Saved data entries
------------

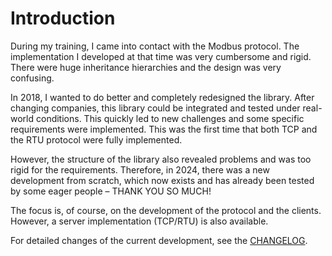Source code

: # Introduction

During my training, I came into contact with the Modbus protocol.
The implementation I developed at that time was very cumbersome and rigid.
There were huge inheritance hierarchies and the design was very confusing.

In 2018, I wanted to do better and completely redesigned the library.
After changing companies, this library could be integrated and tested under real-world conditions.
This quickly led to new challenges and some specific requirements were implemented.
This was the first time that both TCP and the RTU protocol were fully implemented.

However, the structure of the library also revealed problems and was too rigid for the requirements.
Therefore, in 2024, there was a new development from scratch, which now exists and has already been tested by some eager people – THANK YOU SO MUCH!

The focus is, of course, on the development of the protocol and the clients. However, a server implementation (TCP/RTU) is also available.

For detailed changes of the current development, see the [CHANGELOG].


[CHANGELOG]: https://github.com/AM-WD/AMWD.Protocols.Modbus/blob/main/CHANGELOG.md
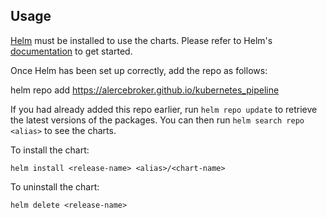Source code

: ## Usage

[Helm](https://helm.sh) must be installed to use the charts.  Please refer to
Helm's [documentation](https://helm.sh/docs) to get started.

Once Helm has been set up correctly, add the repo as follows:

  helm repo add <alias> https://alercebroker.github.io/kubernetes_pipeline

If you had already added this repo earlier, run `helm repo update` to retrieve
the latest versions of the packages.  You can then run `helm search repo <alias>` to see the charts.

To install the <chart-name> chart:

    helm install <release-name> <alias>/<chart-name>

To uninstall the chart:

    helm delete <release-name>

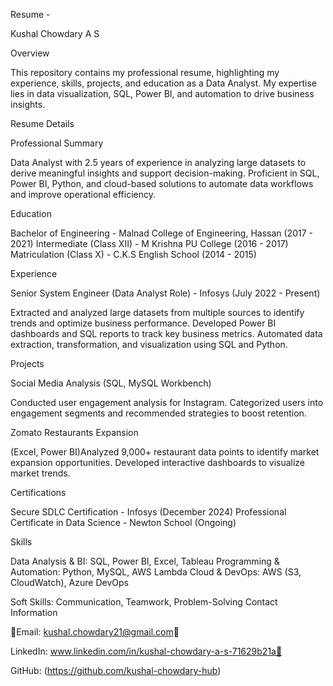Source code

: Resume - 

Kushal Chowdary A S

Overview

This repository contains my professional resume, highlighting my experience, skills, projects, and education as a Data Analyst. My expertise lies in data visualization, SQL, Power BI, and automation to drive business insights.


Resume Details

Professional Summary

Data Analyst with 2.5 years of experience in analyzing large datasets to derive meaningful insights and support decision-making. Proficient in SQL, Power BI, Python, and cloud-based solutions to automate data workflows and improve operational efficiency.

Education

Bachelor of Engineering - Malnad College of Engineering, Hassan (2017 - 2021)
Intermediate (Class XII) - M Krishna PU College (2016 - 2017)
Matriculation (Class X) - C.K.S English School (2014 - 2015)


Experience

Senior System Engineer (Data Analyst Role) - Infosys (July 2022 - Present)

Extracted and analyzed large datasets from multiple sources to identify trends and optimize business performance.
Developed Power BI dashboards and SQL reports to track key business metrics.
Automated data extraction, transformation, and visualization using SQL and Python.


Projects

Social Media Analysis (SQL, MySQL Workbench)

Conducted user engagement analysis for Instagram.
Categorized users into engagement segments and recommended strategies to boost retention.


Zomato Restaurants Expansion 

(Excel, Power BI)Analyzed 9,000+ restaurant data points to identify market expansion opportunities.
Developed interactive dashboards to visualize market trends.


Certifications

Secure SDLC Certification - Infosys (December 2024)
Professional Certificate in Data Science - Newton School (Ongoing)


Skills

Data Analysis & BI: SQL, Power BI, Excel, Tableau
Programming & Automation: Python, MySQL, AWS Lambda
Cloud & DevOps: AWS (S3, CloudWatch), Azure DevOps


Soft Skills: Communication, Teamwork, Problem-Solving
Contact Information

📧Email: kushal.chowdary21@gmail.com🔗 

LinkedIn: www.linkedin.com/in/kushal-chowdary-a-s-71629b21a🐙 

GitHub: (https://github.com/kushal-chowdary-hub)
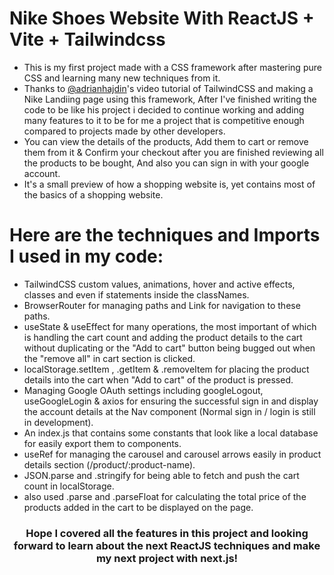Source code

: # Nike Shoes Website With ReactJS + Vite + Tailwindcss

- This is my first project made with a CSS framework after mastering pure CSS and learning many new techniques from it.
- Thanks to <a href="https://github.com/adrianhajdin">@adrianhajdin</a>'s video tutorial of TailwindCSS and making a Nike Landiing page using this framework, After I've finished writing the code to be like his project i decided to continue working and adding many features to it to be for me a project that is competitive enough compared to projects made by other developers.
- You can view the details of the products, Add them to cart or remove them from it & Confirm your checkout after you are finished reviewing all the products to be bought, And also you can sign in with your google account.
- It's a small preview of how a shopping website is, yet contains most of the basics of a shopping website.


# Here are the techniques and Imports I used in my code:

- TailwindCSS custom values, animations, hover and active effects, classes and even if statements inside the classNames.
- BrowserRouter for managing paths and Link for navigation to these paths.
- useState & useEffect for many operations, the most important of which is handling the cart count and adding the product details to the cart without duplicating or the "Add to cart" button being bugged out when the "remove all" in cart section is clicked.
- localStorage.setItem , .getItem & .removeItem for placing the product details into the cart when "Add to cart" of the product is pressed.
- Managing Google OAuth settings including googleLogout, useGoogleLogin & axios for ensuring the successful sign in and display the account details at the Nav component (Normal sign in / login is still in development).
- An index.js that contains some constants that look like a local database for easily export them to components.
- useRef for managing the carousel and carousel arrows easily in product details section (/product/:product-name).
- JSON.parse and .stringify for being able to fetch and push the cart count in localStorage.
- also used .parse and .parseFloat for calculating the total price of the products added in the cart to be displayed on the page.


### <p align=center font-weight=bold> Hope I covered all the features in this project and looking forward to learn about the next ReactJS techniques and make my next project with next.js! </p>
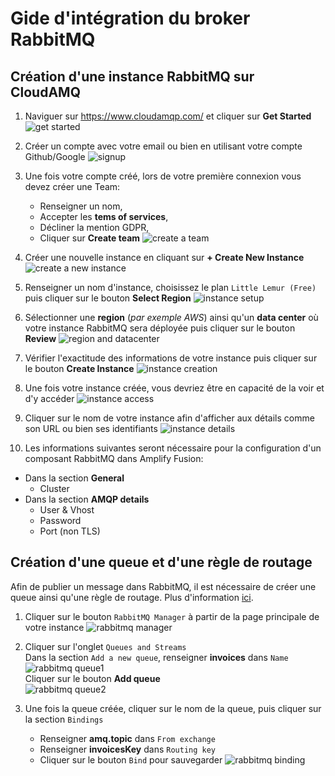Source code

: # Gide d'intégration du broker RabbitMQ

## Création d'une instance RabbitMQ sur CloudAMQ

1. Naviguer sur <https://www.cloudamqp.com/> et cliquer sur **Get Started**\
   ![get started](../assets/rabbitmq-instructions/cloudamq01.jpg)

2. Créer un compte avec votre email ou bien en utilisant votre compte Github/Google
   ![signup](../assets/rabbitmq-instructions/cloudamq02.jpg)

3. Une fois votre compte créé, lors de votre première connexion vous devez créer une Team:
   - Renseigner un nom,
   - Accepter les **tems of services**,
   - Décliner la mention GDPR,
   - Cliquer sur **Create team**
   ![create a team](../assets/rabbitmq-instructions/cloudamq04.jpg)

4. Créer une nouvelle instance en cliquant sur **+ Create New Instance**
   ![create a new instance](../assets/rabbitmq-instructions/cloudamq05.jpg)

5. Renseigner un nom d'instance, choisissez le plan `Little Lemur (Free)` puis cliquer sur le bouton **Select Region**
    ![instance setup](../assets/rabbitmq-instructions/cloudamq06.jpg)

6. Sélectionner une **region** (*par exemple AWS*) ainsi qu'un **data center** où votre instance RabbitMQ sera déployée puis cliquer sur le bouton **Review**
   ![region and datacenter](../assets/rabbitmq-instructions/cloudamq07.jpg)

7. Vérifier l'exactitude des informations de votre instance puis cliquer sur le bouton **Create Instance**
   ![instance creation](../assets/rabbitmq-instructions/cloudamq08.jpg)

8. Une fois votre instance créée, vous devriez être en capacité de la voir et d'y accéder
   ![instance access](../assets/rabbitmq-instructions/cloudamq09.jpg)

9. Cliquer sur le nom de votre instance afin d'afficher aux détails comme son URL ou bien ses identifiants
    ![instance details](../assets/rabbitmq-instructions/cloudamq10.jpg)

10. Les informations suivantes seront nécessaire pour la configuration d'un composant RabbitMQ dans Amplify Fusion:

- Dans la section **General**
  - Cluster
- Dans la section **AMQP details**
  - User & Vhost
  - Password
  - Port (non TLS)

## Création d'une queue et d'une règle de routage

Afin de publier un message dans RabbitMQ, il est nécessaire de créer une queue ainsi qu'une règle de routage. Plus d'information [ici](https://www.cloudamqp.com/blog/part4-rabbitmq-for-beginners-exchanges-routing-keys-bindings.html).

1. Cliquer sur le bouton `RabbitMQ Manager` à partir de la page principale de votre instance
![rabbitmq manager ](../assets/rabbitmq-instructions/cloudamq12.jpg)

2. Cliquer sur l'onglet `Queues and Streams` \
   Dans la section `Add a new queue`, renseigner **invoices** dans `Name` 
   ![rabbitmq queue1 ](../assets/rabbitmq-instructions/cloudamq13.jpg) \
   Cliquer sur le bouton **Add queue**\
   ![rabbitmq queue2 ](../assets/rabbitmq-instructions/cloudamq14.jpg)

3. Une fois la queue créée, cliquer sur le nom de la queue, puis cliquer sur la section `Bindings`
   - Renseigner **amq.topic** dans `From exchange`
   - Renseigner **invoicesKey** dans `Routing key`
   - Cliquer sur le bouton `Bind` pour sauvegarder
![rabbitmq binding ](../assets/rabbitmq-instructions/cloudamq15.jpg)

------------

= EXERCISE GOAL =
Find the lines above holding the word "trends" and show them.

= PROBLEM SOLUTION =
Extracted and analyzed large datasets from multiple sources to identify trends and optimize business performance.
Developed interactive dashboards to visualize market trends.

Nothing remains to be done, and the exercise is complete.